Speed and access matter, whether you're streaming on Netflix or conducting daily business in your office. Like many of you, I've watched the Net Neutrality debate with great interest. The idea of big players paying for special access ruffles my entrepreneurial feathers, to say the least, and it got me to thinking about the flow of information within my own company.
It really bothered me yesterday was when two separate employees needed information from me, but felt they needed to ask someone else to ask me, rather than ask me directly. That's inefficient communication -- and totally my fault.
Breaking Down Barriers
Do you have a lack of Information Neutrality right underneath your nose? How filtered is the information you receive, and how fast do you get it? And is that information only getting to you from certain people, eliminating what could be valuable diversity of perspectives?

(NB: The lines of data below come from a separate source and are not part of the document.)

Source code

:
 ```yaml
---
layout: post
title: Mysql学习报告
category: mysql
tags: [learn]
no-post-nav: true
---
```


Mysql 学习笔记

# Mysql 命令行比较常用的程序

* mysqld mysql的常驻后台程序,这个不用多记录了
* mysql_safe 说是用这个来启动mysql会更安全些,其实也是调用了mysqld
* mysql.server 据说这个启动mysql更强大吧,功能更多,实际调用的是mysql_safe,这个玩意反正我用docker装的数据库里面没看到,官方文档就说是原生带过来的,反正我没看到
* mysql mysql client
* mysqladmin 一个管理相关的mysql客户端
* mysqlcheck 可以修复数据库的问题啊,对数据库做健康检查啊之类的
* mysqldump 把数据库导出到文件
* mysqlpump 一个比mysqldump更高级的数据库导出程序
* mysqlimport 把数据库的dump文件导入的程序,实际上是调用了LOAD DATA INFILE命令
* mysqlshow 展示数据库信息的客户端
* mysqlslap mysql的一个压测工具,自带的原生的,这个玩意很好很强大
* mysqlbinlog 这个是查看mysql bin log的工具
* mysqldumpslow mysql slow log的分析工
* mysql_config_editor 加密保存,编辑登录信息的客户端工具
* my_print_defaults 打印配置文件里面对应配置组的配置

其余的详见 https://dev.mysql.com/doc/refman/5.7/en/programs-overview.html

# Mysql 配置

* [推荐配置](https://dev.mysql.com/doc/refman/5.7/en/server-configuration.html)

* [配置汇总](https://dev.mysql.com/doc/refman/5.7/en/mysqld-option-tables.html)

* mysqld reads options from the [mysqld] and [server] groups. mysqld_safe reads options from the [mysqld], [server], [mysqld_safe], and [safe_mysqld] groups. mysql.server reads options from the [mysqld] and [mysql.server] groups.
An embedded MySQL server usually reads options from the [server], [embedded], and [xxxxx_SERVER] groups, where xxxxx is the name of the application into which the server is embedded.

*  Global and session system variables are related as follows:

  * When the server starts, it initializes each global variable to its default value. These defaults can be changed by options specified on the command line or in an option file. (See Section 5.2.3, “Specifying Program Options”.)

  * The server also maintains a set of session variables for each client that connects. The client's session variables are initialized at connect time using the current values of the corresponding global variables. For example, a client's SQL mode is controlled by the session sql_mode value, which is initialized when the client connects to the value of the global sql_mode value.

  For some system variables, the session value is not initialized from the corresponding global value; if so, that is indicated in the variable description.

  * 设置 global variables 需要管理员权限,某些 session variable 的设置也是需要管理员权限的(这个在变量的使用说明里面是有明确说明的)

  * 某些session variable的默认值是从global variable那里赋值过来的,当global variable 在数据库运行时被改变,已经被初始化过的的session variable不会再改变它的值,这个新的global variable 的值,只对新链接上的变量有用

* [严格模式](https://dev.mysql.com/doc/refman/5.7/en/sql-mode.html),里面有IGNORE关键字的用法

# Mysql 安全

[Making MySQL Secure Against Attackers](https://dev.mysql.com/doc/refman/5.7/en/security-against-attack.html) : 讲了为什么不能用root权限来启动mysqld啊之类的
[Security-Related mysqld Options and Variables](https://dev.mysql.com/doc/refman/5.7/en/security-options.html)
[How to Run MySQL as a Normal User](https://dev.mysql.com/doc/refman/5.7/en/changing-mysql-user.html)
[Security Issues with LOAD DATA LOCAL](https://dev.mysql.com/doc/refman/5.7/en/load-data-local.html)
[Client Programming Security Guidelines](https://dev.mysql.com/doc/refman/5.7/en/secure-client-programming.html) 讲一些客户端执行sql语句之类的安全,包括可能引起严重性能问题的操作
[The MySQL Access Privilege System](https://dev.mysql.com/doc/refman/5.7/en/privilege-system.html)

Here are 5 strategies for making sure everyone gets what information they need so quick decisions can be made. Note to those of you who need 100 percent of the facts before making decisions: you'll never get it and often will miss opportunities while waiting for it. Get on with it!
1. Randomly attend department meetings.
You'll learn what's being prioritized, sure. But also watch interactions to see if people are speaking up and debating, or just agreeing with their supervisor. See whether managers are seeking input by asking questions, coaching, and by not making declarations.
2. Walk around asking questions.
Andy Grove, the CEO of Intel, wrote in High Output Management that "information-gathering is the basis of all other managerial work." We all know that it's essential to be seen, but your "Management by (Simply) Walking Around" isn't enough. Make your strolls valuable by asking two basic questions: What's working? What's not working? This will be the fastest way to acquire information before problems arise. But be wary that it might be incomplete, and keep asking questions from other sources before making conclusions.
3. Get regular reports.
We all get reports on sales, process, and variances, and they form benchmarks for recognizing trends and making decisions. Recognize that the preparer and even you have confirmation bias that might skew the report itself and your conclusions from it. Constantly test a report's validity.
4. Hold one-to-one meetings.
Regularly schedule time with your direct reports, and ensure that your direct reports are doing the same with theirs. Ask questions and learn what's getting in their way and how you can help. If you think you don't have time for monthly meetings, or don't need them because you bump into your staff often, you're missing the point. These are not operational meetings so much as they are meant to understand the feelings and thinking of your folks. These types of discussions rarely happen without setting aside uninterrupted time.
5. Keep your organization flat.
Hierarchies are anathema to streamlined information. By the time information reaches you it might be too late. Make sure people are comfortable going straight to the top.